▸ What needs to be done
Scan the lines below for the string "Force" and copy every one that has it.

▸ Information given
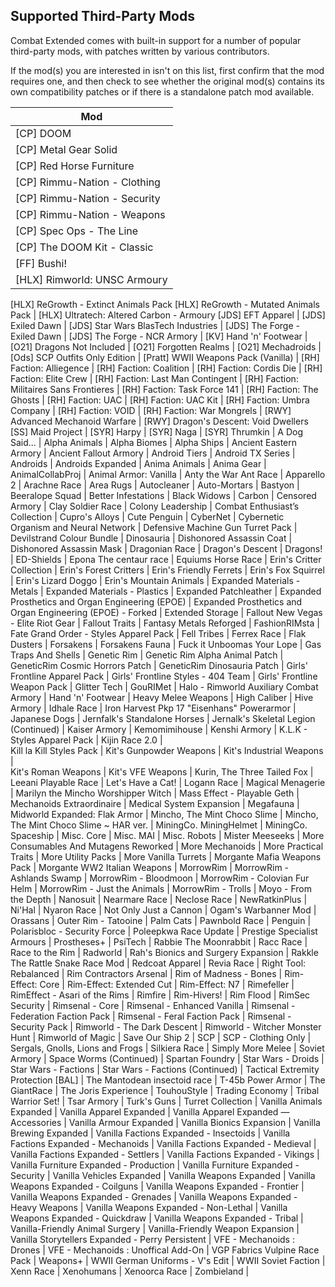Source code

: ## Supported Third-Party Mods

Combat Extended comes with built-in support for a number of popular third-party mods, with patches written by various contributors.

If the mod(s) you are interested in isn't on this list, first confirm that the mod requires one, and then check to see whether the original mod(s) contains its own compatibility patches or if there is a standalone patch mod available.

Mod |
--- |
[CP] DOOM	|
[CP] Metal Gear Solid	|
[CP] Red Horse Furniture	|
[CP] Rimmu-Nation - Clothing	|
[CP] Rimmu-Nation - Security	|
[CP] Rimmu-Nation - Weapons	|
[CP] Spec Ops - The Line	|
[CP] The DOOM Kit - Classic	|
[FF] Bushi!	|
[HLX] Rimworld: UNSC Armoury |
[HLX] ReGrowth - Extinct Animals Pack
[HLX] ReGrowth - Mutated Animals Pack |
[HLX] Ultratech: Altered Carbon - Armoury
[JDS] EFT Apparel |
[JDS] Exiled Dawn |
[JDS] Star Wars BlasTech Industries |
[JDS] The Forge - Exiled Dawn |
[JDS] The Forge - NCR Armory	|
[KV] Hand 'n' Footwear	|
[O21] Dragons Not Included |
[O21] Forgotten Realms |
[O21] Mechadroids |
[Ods] SCP Outfits Only Edition	|
[Pratt] WWII Weapons Pack (Vanilla)	|
[RH] Faction: Alliegence	|
[RH] Faction: Coalition	|
[RH] Faction: Cordis Die	|
[RH] Faction: Elite Crew	|
[RH] Faction: Last Man Contingent	|
[RH] Faction: Militaires Sans Frontieres	|
[RH] Faction: Task Force 141	|
[RH] Faction: The Ghosts	|
[RH] Faction: UAC	|
[RH] Faction: UAC Kit	|
[RH] Faction: Umbra Company	|
[RH] Faction: VOID	|
[RH] Faction: War Mongrels	|
[RWY] Advanced Mechanoid Warfare    |
[RWY] Dragon's Descent: Void Dwellers
[SS] Maid Project	|
[SYR] Harpy	|
[SYR] Naga	|
[SYR] Thrumkin	|
A Dog Said...	|
Alpha Animals |
Alpha Biomes |
Alpha Ships |
Ancient Eastern Armory  |
Ancient Fallout Armory  |
Android Tiers	|
Android TX Series   |
Androids	|
Androids Expanded	|
Anima Animals  |
Anima Gear  |
AnimalCollabProj	|
Animal Armor: Vanilla	|
Anty the War Ant Race |
Apparello 2	|
Arachne Race	|
Area Rugs	|
Autocleaner	|
Auto-Mortars	|
Bastyon  |
Beeralope Squad	|
Better Infestations	|
Black Widows	|
Carbon	|
Censored Armory  |
Clay Soldier Race |
Colony Leadership   |
Combat Enthusiast’s Collection	|
Cupro's Alloys	|
Cute Penguin	|
CyberNet	|
Cybernetic Organism and Neural Network	|
Defensive Machine Gun Turret Pack	|
Devilstrand Colour Bundle   |
Dinosauria |
Dishonored Assassin Coat |
Dishonored Assassin Mask |
Dragonian Race	|
Dragon's Descent    |
Dragons!	|
ED-Shields	|
Epona The centaur race  |
Equiums Horse Race	|
Erin's Critter Collection |
Erin's Forest Critters |
Erin's Friendly Ferrets |
Erin's Fox Squirrel |
Erin's Lizard Doggo |
Erin's Mountain Animals |
Expanded Materials - Metals |
Expanded Materials - Plastics |
Expanded Patchleather	|
Expanded Prosthetics and Organ Engineering (EPOE)	|
Expanded Prosthetics and Organ Engineering (EPOE) - Forked	|
Extended Storage	|
Fallout New Vegas - Elite Riot Gear |
Fallout Traits	|
Fantasy Metals Reforged |
FashionRIMsta	|
Fate Grand Order - Styles Apparel Pack	|
Fell Tribes	|
Ferrex Race	|
Flak Dusters	|
Forsakens	|
Forsakens Fauna |
Fuck it Unboomas Your Lope |
Gas Traps And Shells	|
Genetic Rim |
Genetic Rim Alpha Animal Patch |
GeneticRim Cosmic Horrors Patch |
GeneticRim Dinosauria Patch |
Girls' Frontline Apparel Pack	|
Girls' Frontline Styles - 404 Team	|
Girls' Frontline Weapon Pack	|
Glitter Tech	|
GouRIMet	|
Halo - Rimworld Auxiliary Combat Armory	|
Hand 'n' Footwear	|
Heavy Melee Weapons |
High Caliber	|
Hive Armory |
Idhale Race	|
Iron Harvest Pkp 17 "Eisenhans" Powerarmor	|
Japanese Dogs   |
Jernfalk's Standalone Horses	|
Jernalk's Skeletal Legion (Continued)	|
Kaiser Armory	|
Kemomimihouse |
Kenshi Armory |
K.L.K - Styles Apparel Pack	|
Kijin Race 2.0     	|     
Kill la Kill Styles Pack    |
Kit's Gunpowder Weapons |
Kit's Industrial Weapons |   
Kit's Roman Weapons |
Kit's VFE Weapons |
Kurin, The Three Tailed Fox	|
Leeani Playable Race	|
Let's Have a Cat!	|
Logann Race	|
Magical Menagerie	|
Marilyn the Mincho Worshipper Witch |
Mass Effect - Playable Geth |
Mechanoids Extraordinaire	|
Medical System Expansion	|
Megafauna	|
Midworld Expanded: Flak Armor  |
Mincho, The Mint Choco Slime  |
Mincho, The Mint Choco Slime ~ HAR ver. |
MiningCo. MiningHelmet	|
MiningCo. Spaceship	|
Misc. Core	|
Misc. MAI |
Misc. Robots	|
Mister Meeseeks |
More Consumables And Mutagens Reworked |
More Mechanoids	|
More Practical Traits	|
More Utility Packs	|
More Vanilla Turrets	|
Morgante Mafia Weapons Pack |
Morgante WW2 Italian Weapons    |
MorrowRim	|
MorrowRim - Ashlands Swamp  |
MorrowRim - Bloodmoon  |
MorrowRim - Colovian Fur Helm	|
MorrowRim - Just the Animals	|
MorrowRim - Trolls	|
Moyo - From the Depth   |
Nanosuit   |
Nearmare Race	|
Neclose Race	|
NewRatkinPlus |
Ni'Hal	|
Nyaron Race |
Not Only Just a Cannon  |
Ogam's Warbanner Mod    |
Orassans	|
Outer Rim - Tatooine    |
Palm Cats   |
Pawnbold Race   |
Penguin	|
Polarisbloc - Security Force	|
Poleepkwa Race Update	|
Prestige Specialist Armours	|
Prostheses+ |
PsiTech	|
Rabbie The Moonrabbit	|
Racc Race	|
Race to the Rim |
Radworld    |
Rah's Bionics and Surgery Expansion	|
Rakkle The Rattle Snake Race Mod  |
Redcoat Apparel	|
Revia Race |
Right Tool: Rebalanced	|
Rim Contractors Arsenal	|
Rim of Madness - Bones	|
Rim-Effect: Core	|
Rim-Effect: Extended Cut	|
Rim-Effect: N7	|
Rimefeller	|
RimEffect - Asari of the Rims	|
Rimfire	|
Rim-Hivers!	|
Rim Flood	|
RimSec Security |
Rimsenal - Core |
Rimsenal - Enhanced Vanilla |
Rimsenal - Federation Faction Pack |
Rimsenal - Feral Faction Pack |
Rimsenal - Security Pack |
Rimworld - The Dark Descent |
Rimworld - Witcher Monster Hunt |
Rimworld of Magic |
Save Our Ship 2	|
SCP |
SCP - Clothing Only	|
Sergals, Gnolls, Lions and Frogs	|
Silkiera Race	|
Simply More Melee	|
Soviet Armory	|
Space Worms (Continued) |
Spartan Foundry	|
Star Wars - Droids |
Star Wars - Factions |
Star Wars - Factions (Continued) |
Tactical Extremity Protection [BAL] |
The Mantodean insectoid race	|
T-45b Power Armor	|
The GiantRace	|
The Joris Experience	|
TouhouStyle	|
Trading Economy	|
Tribal Warrior Set! |
Tsar Armory	|
Turk's Guns |
Turret Collection	|
Vanilla Animals Expanded |
Vanilla Apparel Expanded	|
Vanilla Apparel Expanded — Accessories  |
Vanilla Armour Expanded	|
Vanilla Bionics Expansion	|
Vanilla Brewing Expanded    |
Vanilla Factions Expanded - Insectoids |
Vanilla Factions Expanded - Mechanoids	|
Vanilla Factions Expanded - Medieval	|
Vanilla Factions Expanded - Settlers	|
Vanilla Factions Expanded - Vikings	|
Vanilla Furniture Expanded - Production	|
Vanilla Furniture Expanded -  Security |
Vanilla Vehicles Expanded	|
Vanilla Weapons Expanded |
Vanilla Weapons Expanded - Coilguns |
Vanilla Weapons Expanded - Frontier	|
Vanilla Weapons Expanded - Grenades |
Vanilla Weapons Expanded - Heavy Weapons |
Vanilla Weapons Expanded - Non-Lethal	|
Vanilla Weapons Expanded - Quickdraw	|
Vanilla Weapons Expanded - Tribal	|
Vanilla-Friendly Animal Surgery	|
Vanilla-Friendly Weapon Expansion	|
Vanilla Storytellers Expanded - Perry Persistent |
VFE - Mechanoids : Drones |
VFE - Mechanoids : Unoffical Add-On |
VGP Fabrics
Vulpine Race Pack	|
Weapons+	|
WWII German Uniforms - V's Edit |
WWII Soviet Faction	|
Xenn Race	|
Xenohumans	|
Xenoorca Race	|
Zombieland	|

▸ Expected answer
[RH] Faction: Task Force 141	|
Polarisbloc - Security Force	|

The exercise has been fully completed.